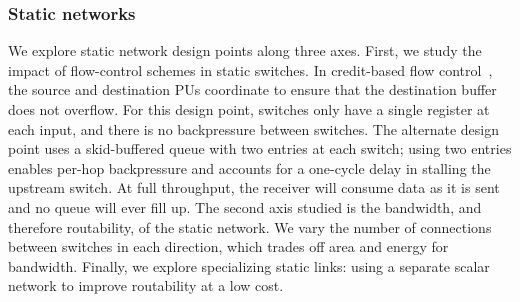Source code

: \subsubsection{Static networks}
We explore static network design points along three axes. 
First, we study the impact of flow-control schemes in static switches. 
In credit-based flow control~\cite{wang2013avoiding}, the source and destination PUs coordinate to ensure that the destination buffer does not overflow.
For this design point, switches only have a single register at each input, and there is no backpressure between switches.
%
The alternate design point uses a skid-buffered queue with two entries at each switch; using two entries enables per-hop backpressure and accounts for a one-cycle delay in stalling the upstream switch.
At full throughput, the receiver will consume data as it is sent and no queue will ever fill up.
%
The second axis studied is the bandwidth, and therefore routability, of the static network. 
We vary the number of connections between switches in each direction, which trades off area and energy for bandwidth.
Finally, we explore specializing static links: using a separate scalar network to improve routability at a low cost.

+--

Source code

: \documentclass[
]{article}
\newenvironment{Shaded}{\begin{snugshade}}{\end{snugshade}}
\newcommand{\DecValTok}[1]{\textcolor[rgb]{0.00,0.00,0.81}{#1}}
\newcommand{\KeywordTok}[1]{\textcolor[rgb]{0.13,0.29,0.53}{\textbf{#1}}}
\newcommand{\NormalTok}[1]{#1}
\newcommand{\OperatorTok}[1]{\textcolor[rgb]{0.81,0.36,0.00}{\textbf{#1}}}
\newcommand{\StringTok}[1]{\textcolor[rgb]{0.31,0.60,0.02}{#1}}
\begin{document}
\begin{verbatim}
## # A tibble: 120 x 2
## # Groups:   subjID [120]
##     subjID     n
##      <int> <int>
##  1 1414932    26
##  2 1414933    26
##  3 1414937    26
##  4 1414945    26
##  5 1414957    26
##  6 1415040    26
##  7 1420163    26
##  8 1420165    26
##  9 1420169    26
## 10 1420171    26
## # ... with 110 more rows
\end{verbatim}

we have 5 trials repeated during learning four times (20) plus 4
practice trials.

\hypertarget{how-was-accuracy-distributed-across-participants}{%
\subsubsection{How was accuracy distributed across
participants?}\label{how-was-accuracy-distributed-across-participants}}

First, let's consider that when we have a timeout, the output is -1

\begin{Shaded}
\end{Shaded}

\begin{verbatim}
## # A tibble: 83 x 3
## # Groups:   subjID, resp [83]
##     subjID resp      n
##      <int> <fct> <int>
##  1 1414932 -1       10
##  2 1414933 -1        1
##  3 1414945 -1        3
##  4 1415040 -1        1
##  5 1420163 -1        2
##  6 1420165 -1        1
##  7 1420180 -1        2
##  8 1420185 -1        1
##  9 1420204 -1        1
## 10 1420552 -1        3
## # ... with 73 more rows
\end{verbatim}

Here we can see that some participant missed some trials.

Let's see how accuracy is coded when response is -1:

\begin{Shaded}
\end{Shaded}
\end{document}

+--

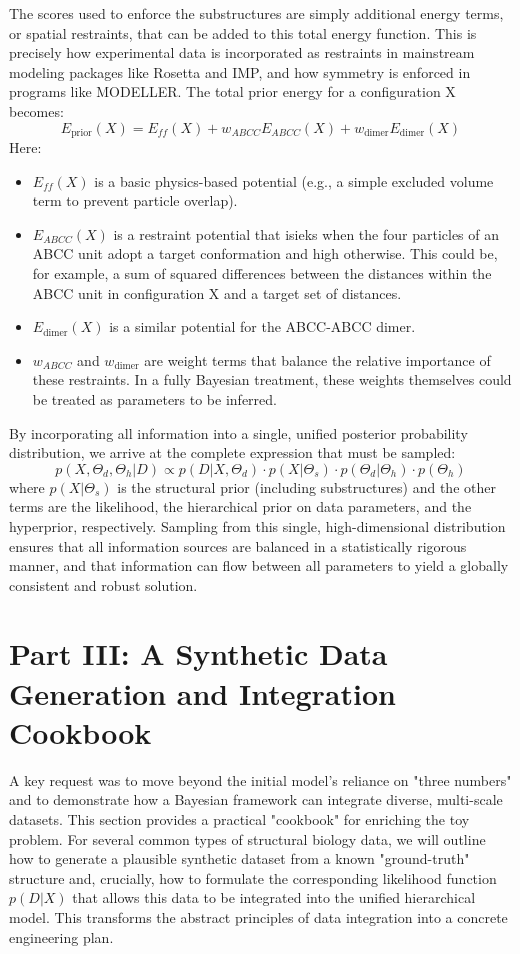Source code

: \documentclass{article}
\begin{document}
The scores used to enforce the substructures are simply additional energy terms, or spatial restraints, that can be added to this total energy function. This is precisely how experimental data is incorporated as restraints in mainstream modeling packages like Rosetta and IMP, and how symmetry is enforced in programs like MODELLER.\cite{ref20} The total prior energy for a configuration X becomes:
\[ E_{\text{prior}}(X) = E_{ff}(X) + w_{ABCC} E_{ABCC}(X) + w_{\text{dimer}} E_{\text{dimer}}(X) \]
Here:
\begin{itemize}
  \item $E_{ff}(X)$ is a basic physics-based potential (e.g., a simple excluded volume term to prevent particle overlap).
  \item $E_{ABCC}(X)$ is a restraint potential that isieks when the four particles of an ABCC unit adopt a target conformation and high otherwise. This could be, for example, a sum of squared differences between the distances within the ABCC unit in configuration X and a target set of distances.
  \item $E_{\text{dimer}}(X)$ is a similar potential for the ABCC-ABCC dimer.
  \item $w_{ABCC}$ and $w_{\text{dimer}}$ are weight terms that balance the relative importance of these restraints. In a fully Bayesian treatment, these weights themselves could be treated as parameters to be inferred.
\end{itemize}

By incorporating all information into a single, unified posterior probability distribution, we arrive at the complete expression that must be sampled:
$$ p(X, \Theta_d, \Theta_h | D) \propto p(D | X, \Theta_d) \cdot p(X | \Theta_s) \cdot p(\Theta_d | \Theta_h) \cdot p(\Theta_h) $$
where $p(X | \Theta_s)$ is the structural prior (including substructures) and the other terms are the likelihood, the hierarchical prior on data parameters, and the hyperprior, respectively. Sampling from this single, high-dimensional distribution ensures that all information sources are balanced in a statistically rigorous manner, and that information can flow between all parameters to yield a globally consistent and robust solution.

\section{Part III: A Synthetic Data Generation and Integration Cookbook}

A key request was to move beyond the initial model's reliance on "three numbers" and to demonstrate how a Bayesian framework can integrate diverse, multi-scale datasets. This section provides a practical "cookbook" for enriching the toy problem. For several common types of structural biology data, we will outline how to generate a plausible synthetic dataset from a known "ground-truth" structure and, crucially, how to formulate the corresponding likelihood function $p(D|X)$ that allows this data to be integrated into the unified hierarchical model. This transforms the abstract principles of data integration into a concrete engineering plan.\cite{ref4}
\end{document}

+--

WHAT TO WORK ON:
Every line that holds the word "energy" should be copied from the records.

RESULT:
We vary the number of connections between switches in each direction, which trades off area and energy for bandwidth.
The scores used to enforce the substructures are simply additional energy terms, or spatial restraints, that can be added to this total energy function. This is precisely how experimental data is incorporated as restraints in mainstream modeling packages like Rosetta and IMP, and how symmetry is enforced in programs like MODELLER.\cite{ref20} The total prior energy for a configuration X becomes:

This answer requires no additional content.